De’VIA is a term used to describe the division between art by a Deaf person, and art about the Deaf experience.  Betty G. Miller is one of the first Deaf American artists to create art about the Deaf experience, and her work has been known to “enlighten Deaf and hearing observers by presenting experiences reflective of a Deaf person’s world view.” (Miller, Betty G.,1989).  Although some art produced as De’VIA is resistance art, it has provided many influential works of art that are very relatable to many Deaf observers.  Pieces like “Ameslan Prohibited” by Betty G. Miller shows a graphic image of broken hands chained together which represents the fact that the inability to use sign language enslaves the Deaf person and ultimately leaves them disabled.  An experience that only a Deaf person can feel and relate to, proving that Artistic Signing can make a powerful statement and influence. (Durr, 2006)

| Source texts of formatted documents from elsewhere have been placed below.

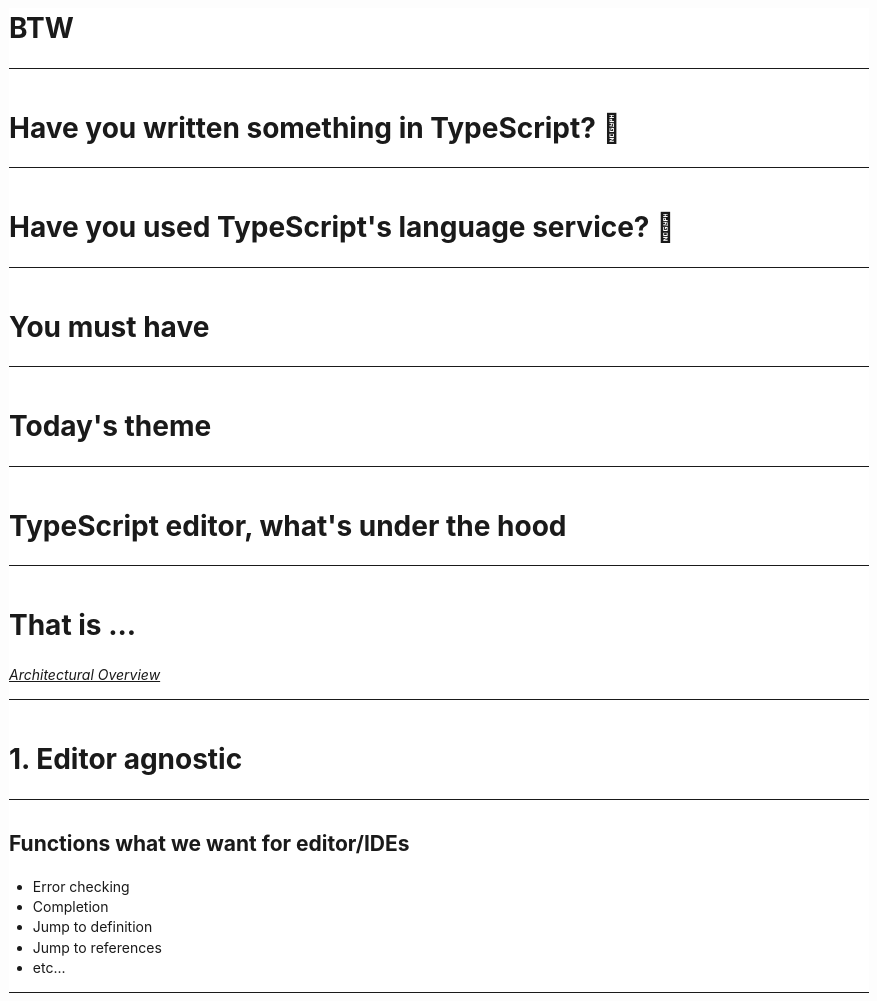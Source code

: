 # BTW

---

# Have you written something in TypeScript? 🙋

---

# Have you used TypeScript's language service? 🙋

---

# You must have

---

# Today's theme

---

# **TypeScript editor, what's under the hood**

---

# That is ...

<iframe style="border: none;" width="800" height="450" src="https://www.figma.com/embed?embed_host=share&url=https%3A%2F%2Fwww.figma.com%2Ffile%2FDhwRUPAASvvdlFcM0BlRYhE3%2Fts-meetup-images%3Fnode-id%3D220%253A0" allowfullscreen></iframe>

[*Architectural Overview*](https://github.com/microsoft/TypeScript/wiki/Architectural-Overview#layer-overview)

---

# **1. Editor agnostic**

---

## Functions what we want for editor/IDEs

- Error checking
- Completion
- Jump to definition
- Jump to references
- etc...

---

  Applying artistic abilities in art, music, theater, or expression of any kind has no limitations to anyone at all.  It has an all inclusive nature that brings people of all cultures, identities, and abilities together which provides a space for one to thrive in both individually and as a whole in society.  “It all works together: my work is really art and art is really about identity — and identity, for me, is really about being Deaf.” (Silver, 1999) Artistic Signing has proven it’s worth, and is a great asset to Deaf people and to Deaf cultures worldwide.

References:

Forbes-Robertson, Amy (2004). Centre for Deaf Studies. Deaf Art: What For?. Chapter 5.1, Pg. 139

Durr, Patti (2006). De’VIA: Investigating Deaf Visual Art. Deaf Studies Today!. Volume 2 2006.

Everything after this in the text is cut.